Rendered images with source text
╭──
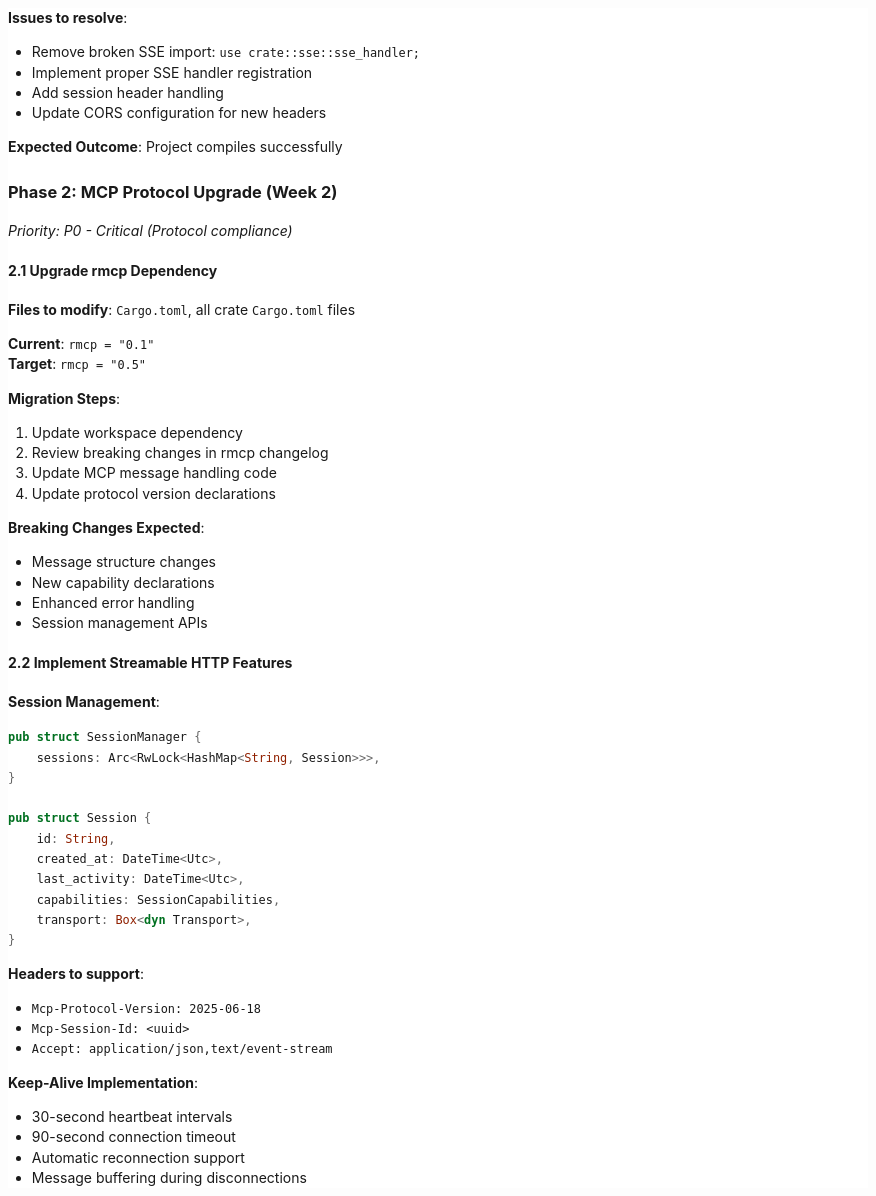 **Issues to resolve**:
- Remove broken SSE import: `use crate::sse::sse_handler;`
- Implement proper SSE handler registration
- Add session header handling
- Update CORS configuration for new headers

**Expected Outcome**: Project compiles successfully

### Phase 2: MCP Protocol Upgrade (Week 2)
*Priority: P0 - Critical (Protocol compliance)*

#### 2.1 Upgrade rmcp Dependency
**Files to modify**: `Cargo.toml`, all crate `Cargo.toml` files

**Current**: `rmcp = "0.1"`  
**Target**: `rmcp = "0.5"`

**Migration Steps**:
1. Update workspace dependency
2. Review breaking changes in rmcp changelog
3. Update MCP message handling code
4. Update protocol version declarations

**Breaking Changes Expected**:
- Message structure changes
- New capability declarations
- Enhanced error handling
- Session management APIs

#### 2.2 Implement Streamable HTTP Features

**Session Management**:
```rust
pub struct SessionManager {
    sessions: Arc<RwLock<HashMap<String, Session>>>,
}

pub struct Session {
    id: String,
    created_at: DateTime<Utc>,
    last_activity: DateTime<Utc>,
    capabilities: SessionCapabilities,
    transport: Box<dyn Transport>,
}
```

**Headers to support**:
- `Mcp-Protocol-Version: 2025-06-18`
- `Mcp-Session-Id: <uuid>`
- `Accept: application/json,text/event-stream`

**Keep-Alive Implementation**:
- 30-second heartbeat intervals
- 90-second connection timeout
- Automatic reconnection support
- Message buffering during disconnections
╰──
> WHAT THIS TASK INVOLVES:
The records above are to be duplicated exactly, pictures left out.

> RESPONSE TO THE EXERCISE:
 **Issues to resolve**:
- Remove broken SSE import: `use crate::sse::sse_handler;`
- Implement proper SSE handler registration
- Add session header handling
- Update CORS configuration for new headers

**Expected Outcome**: Project compiles successfully

### Phase 2: MCP Protocol Upgrade (Week 2)
*Priority: P0 - Critical (Protocol compliance)*

#### 2.1 Upgrade rmcp Dependency
**Files to modify**: `Cargo.toml`, all crate `Cargo.toml` files

**Current**: `rmcp = "0.1"`  
**Target**: `rmcp = "0.5"`

**Migration Steps**:
1. Update workspace dependency
2. Review breaking changes in rmcp changelog
3. Update MCP message handling code
4. Update protocol version declarations

**Breaking Changes Expected**:
- Message structure changes
- New capability declarations
- Enhanced error handling
- Session management APIs

#### 2.2 Implement Streamable HTTP Features

**Session Management**:
```rust
pub struct SessionManager {
    sessions: Arc<RwLock<HashMap<String, Session>>>,
}

pub struct Session {
    id: String,
    created_at: DateTime<Utc>,
    last_activity: DateTime<Utc>,
    capabilities: SessionCapabilities,
    transport: Box<dyn Transport>,
}
```

**Headers to support**:
- `Mcp-Protocol-Version: 2025-06-18`
- `Mcp-Session-Id: <uuid>`
- `Accept: application/json,text/event-stream`

**Keep-Alive Implementation**:
- 30-second heartbeat intervals
- 90-second connection timeout
- Automatic reconnection support
- Message buffering during disconnections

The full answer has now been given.